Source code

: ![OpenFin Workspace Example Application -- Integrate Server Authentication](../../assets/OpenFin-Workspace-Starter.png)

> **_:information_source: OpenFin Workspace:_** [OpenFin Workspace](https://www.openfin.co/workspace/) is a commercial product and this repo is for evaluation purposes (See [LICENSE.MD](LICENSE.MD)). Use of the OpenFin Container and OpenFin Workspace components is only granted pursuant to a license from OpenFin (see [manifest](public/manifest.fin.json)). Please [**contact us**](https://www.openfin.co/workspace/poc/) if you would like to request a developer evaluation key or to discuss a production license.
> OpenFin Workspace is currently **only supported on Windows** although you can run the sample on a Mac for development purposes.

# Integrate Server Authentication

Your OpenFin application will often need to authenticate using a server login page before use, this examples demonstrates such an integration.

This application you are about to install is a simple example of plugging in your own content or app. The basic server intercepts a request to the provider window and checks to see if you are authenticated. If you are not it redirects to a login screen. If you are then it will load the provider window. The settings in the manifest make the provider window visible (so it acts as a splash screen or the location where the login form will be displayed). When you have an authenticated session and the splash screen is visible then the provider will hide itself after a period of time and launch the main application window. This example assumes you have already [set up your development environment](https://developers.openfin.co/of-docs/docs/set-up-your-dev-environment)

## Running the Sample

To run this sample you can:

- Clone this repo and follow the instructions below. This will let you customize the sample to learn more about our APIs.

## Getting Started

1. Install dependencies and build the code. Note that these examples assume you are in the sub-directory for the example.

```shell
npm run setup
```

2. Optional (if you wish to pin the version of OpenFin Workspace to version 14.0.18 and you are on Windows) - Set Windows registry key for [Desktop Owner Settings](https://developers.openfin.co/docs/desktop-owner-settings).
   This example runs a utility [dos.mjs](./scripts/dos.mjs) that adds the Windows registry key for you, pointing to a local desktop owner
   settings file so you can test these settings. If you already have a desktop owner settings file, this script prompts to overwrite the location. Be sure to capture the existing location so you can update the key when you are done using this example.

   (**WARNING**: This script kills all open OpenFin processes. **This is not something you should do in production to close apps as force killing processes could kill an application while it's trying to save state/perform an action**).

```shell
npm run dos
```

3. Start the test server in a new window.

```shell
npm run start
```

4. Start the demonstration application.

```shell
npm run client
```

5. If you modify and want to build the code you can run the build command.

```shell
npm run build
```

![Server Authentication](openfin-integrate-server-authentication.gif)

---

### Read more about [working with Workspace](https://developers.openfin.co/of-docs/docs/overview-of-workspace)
+++
EXERCISE:
Repeat all of the records exactly.

THE ANSWER:
Source code

: ![OpenFin Workspace Example Application -- Integrate Server Authentication](../../assets/OpenFin-Workspace-Starter.png)

> **_:information_source: OpenFin Workspace:_** [OpenFin Workspace](https://www.openfin.co/workspace/) is a commercial product and this repo is for evaluation purposes (See [LICENSE.MD](LICENSE.MD)). Use of the OpenFin Container and OpenFin Workspace components is only granted pursuant to a license from OpenFin (see [manifest](public/manifest.fin.json)). Please [**contact us**](https://www.openfin.co/workspace/poc/) if you would like to request a developer evaluation key or to discuss a production license.
> OpenFin Workspace is currently **only supported on Windows** although you can run the sample on a Mac for development purposes.

# Integrate Server Authentication

Your OpenFin application will often need to authenticate using a server login page before use, this examples demonstrates such an integration.

This application you are about to install is a simple example of plugging in your own content or app. The basic server intercepts a request to the provider window and checks to see if you are authenticated. If you are not it redirects to a login screen. If you are then it will load the provider window. The settings in the manifest make the provider window visible (so it acts as a splash screen or the location where the login form will be displayed). When you have an authenticated session and the splash screen is visible then the provider will hide itself after a period of time and launch the main application window. This example assumes you have already [set up your development environment](https://developers.openfin.co/of-docs/docs/set-up-your-dev-environment)

## Running the Sample

To run this sample you can:

- Clone this repo and follow the instructions below. This will let you customize the sample to learn more about our APIs.

## Getting Started

1. Install dependencies and build the code. Note that these examples assume you are in the sub-directory for the example.

```shell
npm run setup
```

2. Optional (if you wish to pin the version of OpenFin Workspace to version 14.0.18 and you are on Windows) - Set Windows registry key for [Desktop Owner Settings](https://developers.openfin.co/docs/desktop-owner-settings).
   This example runs a utility [dos.mjs](./scripts/dos.mjs) that adds the Windows registry key for you, pointing to a local desktop owner
   settings file so you can test these settings. If you already have a desktop owner settings file, this script prompts to overwrite the location. Be sure to capture the existing location so you can update the key when you are done using this example.

   (**WARNING**: This script kills all open OpenFin processes. **This is not something you should do in production to close apps as force killing processes could kill an application while it's trying to save state/perform an action**).

```shell
npm run dos
```

3. Start the test server in a new window.

```shell
npm run start
```

4. Start the demonstration application.

```shell
npm run client
```

5. If you modify and want to build the code you can run the build command.

```shell
npm run build
```

![Server Authentication](openfin-integrate-server-authentication.gif)

---

### Read more about [working with Workspace](https://developers.openfin.co/of-docs/docs/overview-of-workspace)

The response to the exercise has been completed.